Issue with adjusting service weights based on check return values?

Hello,

Cannot seem to get Consul agent to adjust the weight of a node serving a service based on the result of a check script. Using HAPROXY resolvers.

Versions:

Consul v1.15.2
Revision 5e08e229
Build Date 2023-03-30T17:51:19Z
Protocol 2 spoken by default, understands 2 to 3 (agent will automatically use protocol >2 when speaking to compatible agents)

Config:
consul.hcl:

enable_local_script_checks = true
service {
  name = "myservice"
  port = 5000
  weights = {
    passing = 63999
    warning = 255
  }
  checks = [
  {
    id = "maint"
    name = "maint"
    args = ["/home/consul/exit_code.sh"]
    interval = "10s"
    timeout = "1s"
  },
  {
    id = "check"
    name = "HTTP API on port 5000"
    http = "http://localhost:5000/health"
    interval = "10s"
    timeout = "1s"
  }
  ]
}

exit_code.sh

#!/bin/bash
exit 1

Per the docs

Check script conventions
A check script's exit code is used to determine the health check status:

Exit code 0 - Check is passing
Exit code 1 - Check is warning
Any other code - Check is failing

Wrote a test script exit_code.sh that just exits 0 or exits 1. I manually edit this to try to flip the weight. When I return 0, everything works. When I return 1, the service goes into Maintenance in the load balancer (weight not adjusted, dns query returns only one of the two nodes). I thought, perhaps incorrectly, that the Warning weight would be returned when a check goes to Warning, is that not the case?

Thank you,
Paul

According to Service configuration reference | Consul | HashiCorp Developer, Consul weights only apply to DNS SRV queries.

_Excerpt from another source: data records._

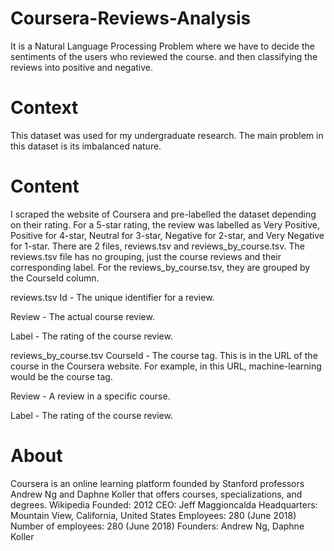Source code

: # Coursera-Reviews-Analysis
It is a Natural Language Processing Problem where we have to decide the sentiments of the users who reviewed the course. and then classifying the reviews into positive and negative.

# Context
This dataset was used for my undergraduate research. The main problem in this dataset is its imbalanced nature.

# Content
I scraped the website of Coursera and pre-labelled the dataset depending on their rating. For a 5-star rating, the review was labelled as Very Positive, Positive for 4-star, Neutral for 3-star, Negative for 2-star, and Very Negative for 1-star. There are 2 files, reviews.tsv and reviews_by_course.tsv. The reviews.tsv file has no grouping, just the course reviews and their corresponding label. For the reviews_by_course.tsv, they are grouped by the CourseId column.

reviews.tsv
Id - The unique identifier for a review.

Review - The actual course review.

Label - The rating of the course review.

reviews_by_course.tsv
CourseId - The course tag. This is in the URL of the course in the Coursera website. For example, in this URL, machine-learning would be the course tag.

Review - A review in a specific course.

Label - The rating of the course review.

# About
Coursera is an online learning platform founded by Stanford professors Andrew Ng and Daphne Koller that offers courses, specializations, and degrees. Wikipedia
Founded: 2012
CEO: Jeff Maggioncalda
Headquarters: Mountain View, California, United States
Employees: 280 (June 2018)
Number of employees: 280 (June 2018)
Founders: Andrew Ng, Daphne Koller
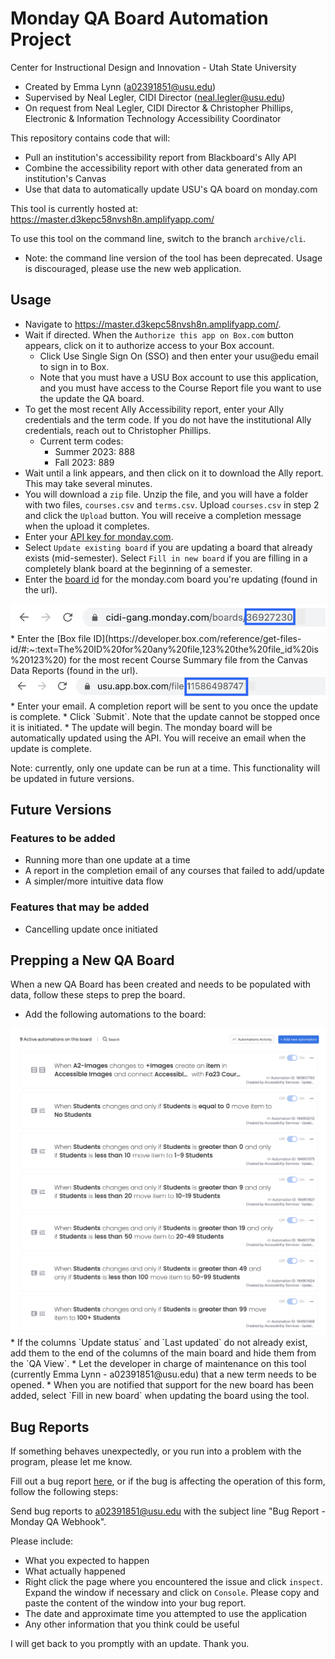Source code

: # Monday QA Board Automation Project
Center for Instructional Design and Innovation - Utah State University
* Created by Emma Lynn (a02391851@usu.edu)
* Supervised by Neal Legler, CIDI Director (neal.legler@usu.edu)
* On request from Neal Legler, CIDI Director & Christopher Phillips, Electronic & Information Technology Accessibility Coordinator

This repository contains code that will:
* Pull an institution's accessibility report from Blackboard's Ally API
* Combine the accessibility report with other data generated from an institution's Canvas
* Use that data to automatically update USU's QA board on monday.com

This tool is currently hosted at: https://master.d3kepc58nvsh8n.amplifyapp.com/

To use this tool on the command line, switch to the branch `archive/cli`.
* Note: the command line version of the tool has been deprecated. Usage is discouraged, please use the new web application.

## Usage
* Navigate to https://master.d3kepc58nvsh8n.amplifyapp.com/.
* Wait if directed. When the `Authorize this app on Box.com` button appears, click on it to
authorize access to your Box account.
  * Click Use Single Sign On (SSO) and then enter your usu@edu email to sign in to Box.
  * Note that you must have a USU Box account to use this application, and you must have access
  to the Course Report file you want to use the update the QA board.
* To get the most recent Ally Accessibility report, enter your Ally credentials and the term code.
If you do not have the institutional Ally credentials, reach out to Christopher Phillips.
  * Current term codes:
    * Summer 2023: 888
    * Fall 2023: 889
* Wait until a link appears, and then click on it to download the Ally report. This may take several minutes.
* You will download a `zip` file. Unzip the file, and you will have a folder with two files, `courses.csv`
and `terms.csv`. Upload `courses.csv` in step 2 and click the `Upload` button. You will receive a completion message when the upload it completes.
* Enter your [API key for monday.com](https://support.monday.com/hc/en-us/articles/360005144659-Does-monday-com-have-an-API-#h_01EZ9M2KTTMA4ZJERGFQDYM4WR).
* Select `Update existing board` if you are updating a board that already exists (mid-semester). Select `Fill in new board` if you are filling in a completely blank board at the beginning of a semester.
* Enter the [board id](https://support.monday.com/hc/en-us/articles/360000225709-Board-item-column-and-automation-or-integration-ID-s) for the monday.com board you're updating (found in the url).
<img src="./doc/mon-ex.png">
* Enter the [Box file ID](https://developer.box.com/reference/get-files-id/#:~:text=The%20ID%20for%20any%20file,123%20the%20file_id%20is%20123%20) for the most recent Course Summary file from the Canvas Data Reports (found in the url). 
<img src="./doc/box-ex.png">
* Enter your email. A completion report will be sent to you once the update is complete.
* Click `Submit`. Note that the update cannot be stopped once it is initiated.
* The update will begin. The monday board will be automatically updated using the API. You will
receive an email when the update is complete.

Note: currently, only one update can be run at a time. This functionality will be updated in future versions.

## Future Versions

### Features to be added
* Running more than one update at a time
* A report in the completion email of any courses that failed to add/update
* A simpler/more intuitive data flow

### Features that may be added
* Cancelling update once initiated

## Prepping a New QA Board
When a new QA Board has been created and needs to be populated with data, follow these steps to prep the board.
* Add the following automations to the board:
<img src="./doc/automations.png">
* If the columns `Update status` and `Last updated` do not already exist, add them to the end of the columns of the main board and hide them from the `QA View`.
* Let the developer in charge of maintenance on this tool (currently Emma Lynn - a02391851@usu.edu) that a new term needs to be opened.
* When you are notified that support for the new board has been added, select `Fill in new board` when updating the board using the tool.

## Bug Reports
If something behaves unexpectedly, or you run into a problem with the program, please let me know.

Fill out a bug report [here](https://master.d3kepc58nvsh8n.amplifyapp.com/bug-report), 
or if the bug is affecting the operation of this form, follow the following steps:

Send bug reports to a02391851@usu.edu with the subject line "Bug Report - Monday QA Webhook".

Please include:
* What you expected to happen
* What actually happened
* Right click the page where you encountered the issue and click `inspect`. 
 Expand the window if necessary and click on `Console`. Please copy and paste the content of the window into your bug report.
* The date and approximate time you attempted to use the application
* Any other information that you think could be useful

I will get back to you promptly with an update. Thank you.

Whatever weight configuration exists in your loadbalancer, would be a matter for whatever piece of integration code is querying Consul to modify the loadbalancer configuration.

Hi Max,
Thanks for the reply. I’m basically doing this.

And I did check the SRV records using dig and it’s not returning the node that is in Warning state at all.

I guess that simplifies things - we can ignore the haproxy part of the environment, as the behaviour has been checked without that subsystem.

I’m not really sure what to check next though - my only ideas are fairly basic ones:

  • There is a setting - dns_config { only_passing = true } - which can be set in the Consul config file to hide warning status nodes from DNS.

  • Maybe something unexpected has happened and the node isn’t in warning status?

Max,

I completely overlooked the simple dns_config setting. It was set to true. Fixed that and everything is working as expected. Thanks for the tip.

Best,
Paul